Among the conditions for the application of the doctrine laid down in the decided cases is that it does not operate from outside the law; it is an implied term of the law of the constitution. From this underlying premise for its application, it follows that the doctrine cannot be invoked to modify the express provisions of the law of the constitution. And where such provisions are couched in prohibitory terms, the application of the doctrine will necessarily result in the nullification of overriding of those prohibitions, contrary to the conception underlying the doctrine, which is that it does not nullify express law.

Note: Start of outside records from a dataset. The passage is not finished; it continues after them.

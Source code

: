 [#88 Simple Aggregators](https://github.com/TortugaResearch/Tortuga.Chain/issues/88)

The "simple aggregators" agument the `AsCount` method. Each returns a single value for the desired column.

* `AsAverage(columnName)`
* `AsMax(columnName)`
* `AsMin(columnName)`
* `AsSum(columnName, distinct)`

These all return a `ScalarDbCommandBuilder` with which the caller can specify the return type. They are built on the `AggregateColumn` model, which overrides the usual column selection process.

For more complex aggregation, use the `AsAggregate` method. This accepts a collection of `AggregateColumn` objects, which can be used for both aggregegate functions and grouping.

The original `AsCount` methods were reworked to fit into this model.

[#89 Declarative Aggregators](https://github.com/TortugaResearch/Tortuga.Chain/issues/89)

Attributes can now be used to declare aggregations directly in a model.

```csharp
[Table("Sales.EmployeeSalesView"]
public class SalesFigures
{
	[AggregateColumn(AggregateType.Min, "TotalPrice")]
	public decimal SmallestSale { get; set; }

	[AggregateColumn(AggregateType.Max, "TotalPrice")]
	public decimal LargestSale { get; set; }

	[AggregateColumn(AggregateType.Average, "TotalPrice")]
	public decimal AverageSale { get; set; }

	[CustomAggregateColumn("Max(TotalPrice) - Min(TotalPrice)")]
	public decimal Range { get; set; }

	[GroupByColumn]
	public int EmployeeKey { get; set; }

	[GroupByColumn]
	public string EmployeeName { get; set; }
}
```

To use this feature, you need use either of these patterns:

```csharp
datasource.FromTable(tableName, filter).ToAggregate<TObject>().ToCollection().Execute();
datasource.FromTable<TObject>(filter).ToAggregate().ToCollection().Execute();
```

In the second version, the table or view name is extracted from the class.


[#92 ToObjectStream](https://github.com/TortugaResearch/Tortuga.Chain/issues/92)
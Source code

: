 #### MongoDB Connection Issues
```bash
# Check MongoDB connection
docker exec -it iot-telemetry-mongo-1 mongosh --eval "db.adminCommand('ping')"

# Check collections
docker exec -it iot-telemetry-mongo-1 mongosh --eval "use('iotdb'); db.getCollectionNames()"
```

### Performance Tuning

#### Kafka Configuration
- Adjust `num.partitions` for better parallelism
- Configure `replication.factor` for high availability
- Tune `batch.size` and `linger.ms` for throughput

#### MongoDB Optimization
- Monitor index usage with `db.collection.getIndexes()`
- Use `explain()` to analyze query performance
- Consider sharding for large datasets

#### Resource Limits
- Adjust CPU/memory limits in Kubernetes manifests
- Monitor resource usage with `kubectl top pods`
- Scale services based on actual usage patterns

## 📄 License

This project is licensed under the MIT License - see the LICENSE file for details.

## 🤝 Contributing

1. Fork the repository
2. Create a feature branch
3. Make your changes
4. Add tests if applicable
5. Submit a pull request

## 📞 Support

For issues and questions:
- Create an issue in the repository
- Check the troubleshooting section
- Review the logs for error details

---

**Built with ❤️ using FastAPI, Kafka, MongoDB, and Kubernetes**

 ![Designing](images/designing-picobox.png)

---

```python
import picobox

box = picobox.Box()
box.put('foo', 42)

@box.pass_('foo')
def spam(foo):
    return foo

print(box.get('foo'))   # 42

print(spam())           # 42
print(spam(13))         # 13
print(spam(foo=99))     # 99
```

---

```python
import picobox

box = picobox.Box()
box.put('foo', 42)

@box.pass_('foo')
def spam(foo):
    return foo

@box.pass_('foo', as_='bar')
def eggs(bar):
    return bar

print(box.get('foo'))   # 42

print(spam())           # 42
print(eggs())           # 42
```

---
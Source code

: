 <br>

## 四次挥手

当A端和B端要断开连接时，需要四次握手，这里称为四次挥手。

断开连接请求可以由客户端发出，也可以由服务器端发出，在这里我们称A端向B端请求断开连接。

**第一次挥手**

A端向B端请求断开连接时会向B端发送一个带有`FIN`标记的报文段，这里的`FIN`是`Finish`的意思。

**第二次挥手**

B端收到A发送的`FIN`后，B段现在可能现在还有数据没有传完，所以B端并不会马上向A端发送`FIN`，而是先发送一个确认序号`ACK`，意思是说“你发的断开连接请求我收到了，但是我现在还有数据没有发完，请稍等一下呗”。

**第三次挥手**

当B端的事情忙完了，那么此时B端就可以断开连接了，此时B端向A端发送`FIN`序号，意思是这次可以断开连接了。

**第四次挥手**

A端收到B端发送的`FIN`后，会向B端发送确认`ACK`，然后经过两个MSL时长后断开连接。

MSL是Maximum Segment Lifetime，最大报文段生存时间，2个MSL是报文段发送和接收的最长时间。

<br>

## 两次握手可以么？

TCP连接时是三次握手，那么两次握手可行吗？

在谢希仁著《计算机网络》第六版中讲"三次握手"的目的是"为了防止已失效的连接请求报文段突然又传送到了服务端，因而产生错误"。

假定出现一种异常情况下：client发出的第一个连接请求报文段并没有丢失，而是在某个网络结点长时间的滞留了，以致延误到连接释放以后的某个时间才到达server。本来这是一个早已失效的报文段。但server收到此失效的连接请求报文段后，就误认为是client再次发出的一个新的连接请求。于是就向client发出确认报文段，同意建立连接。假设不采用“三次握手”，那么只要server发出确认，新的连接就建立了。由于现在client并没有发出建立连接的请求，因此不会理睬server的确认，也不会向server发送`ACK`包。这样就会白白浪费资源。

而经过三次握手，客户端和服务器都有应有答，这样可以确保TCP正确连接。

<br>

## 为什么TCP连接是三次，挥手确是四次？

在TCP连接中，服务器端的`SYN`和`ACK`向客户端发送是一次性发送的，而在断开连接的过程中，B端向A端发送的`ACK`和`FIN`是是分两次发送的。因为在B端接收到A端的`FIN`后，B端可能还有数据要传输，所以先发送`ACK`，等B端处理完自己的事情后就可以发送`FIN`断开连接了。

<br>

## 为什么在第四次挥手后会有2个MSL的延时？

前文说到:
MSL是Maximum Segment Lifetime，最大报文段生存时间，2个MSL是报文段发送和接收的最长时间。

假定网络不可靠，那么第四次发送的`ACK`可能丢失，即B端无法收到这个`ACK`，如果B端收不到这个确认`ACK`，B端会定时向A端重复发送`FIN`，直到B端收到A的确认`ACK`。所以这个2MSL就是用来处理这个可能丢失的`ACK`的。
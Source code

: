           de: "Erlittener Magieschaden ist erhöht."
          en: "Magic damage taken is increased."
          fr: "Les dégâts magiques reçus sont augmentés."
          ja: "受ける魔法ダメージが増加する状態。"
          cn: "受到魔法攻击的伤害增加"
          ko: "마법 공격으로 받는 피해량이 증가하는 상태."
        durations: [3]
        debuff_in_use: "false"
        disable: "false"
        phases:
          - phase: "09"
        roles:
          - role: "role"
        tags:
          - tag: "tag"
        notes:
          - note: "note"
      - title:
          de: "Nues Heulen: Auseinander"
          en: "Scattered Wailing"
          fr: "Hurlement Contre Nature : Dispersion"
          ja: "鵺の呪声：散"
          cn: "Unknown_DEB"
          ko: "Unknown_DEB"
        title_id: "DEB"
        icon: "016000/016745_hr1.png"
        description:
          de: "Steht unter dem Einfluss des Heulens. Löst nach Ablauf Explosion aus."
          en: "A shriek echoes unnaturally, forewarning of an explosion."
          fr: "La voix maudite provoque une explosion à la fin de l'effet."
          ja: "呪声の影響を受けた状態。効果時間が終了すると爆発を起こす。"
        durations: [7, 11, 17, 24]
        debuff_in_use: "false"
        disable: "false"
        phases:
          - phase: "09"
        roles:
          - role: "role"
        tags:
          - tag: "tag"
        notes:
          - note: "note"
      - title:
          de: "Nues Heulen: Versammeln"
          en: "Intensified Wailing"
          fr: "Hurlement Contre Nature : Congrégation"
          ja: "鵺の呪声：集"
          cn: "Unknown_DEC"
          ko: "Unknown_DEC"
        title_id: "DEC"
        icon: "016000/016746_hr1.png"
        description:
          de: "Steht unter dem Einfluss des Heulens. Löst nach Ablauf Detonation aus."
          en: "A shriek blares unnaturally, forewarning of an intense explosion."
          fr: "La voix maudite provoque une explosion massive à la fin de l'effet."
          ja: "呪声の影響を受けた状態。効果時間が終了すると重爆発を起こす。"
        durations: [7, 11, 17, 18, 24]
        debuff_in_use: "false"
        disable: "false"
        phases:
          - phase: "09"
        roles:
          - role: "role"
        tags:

Thus, where in the situation arising from the Unilateral Declaration of Independence (UDI) in Rhodesia (now Zimbabwe) by Ian Smith and his white gang, the British Government, by a 1965 Order-in-Council, made pursuant to an Act of Parliament enacted earlier the same year, declared "void and of no effect", "any law made, business transacted, steps taken or function exercised in contravention of the provisions" of the Order-in-Council by the Smith regime, the Judicial Committee of the Privy Council held that the need to avoid total chaos in society "cannot justify disregard of legislation passed or authorised by the United Kingdom Parliament, by the introduction of a doctrine of necessity which in their Lordships' judgment cannot be reconciled with the terms of the Order-in-Council" Madzimbamuto's Case (1969) 1 AC 645 at p. 729, per Lord Reid delivering the opinion of the Privy council. So also the fear of widespread disruption of national life cannot, for reasons of state necessity, justify disregard by the court of the express provision in Section 1(3) of the Nigerian Constitution which declares void, any law that is inconsistent with its provisions. For the conditions governing the application of the doctrine of state necessity and the judicial decisions on it from various jurisdictions in the words, see B. O. Nwabueze, Constitutionalism (1973), pp. 180 - 214; Judicialism (1977), pp.155-186.

After the inauguration of the newly elected National Assembly, the new leadership of the Senate instructed counsel to discontinue the appeal against the Court of Appeal decision lodged in the Supreme Court by its predecessor in office. On application by counsel for discontinuance pursuant to the National Assembly's instruction, the Supreme Court struck out the appeal. And so, the matter died, or rather, was killed.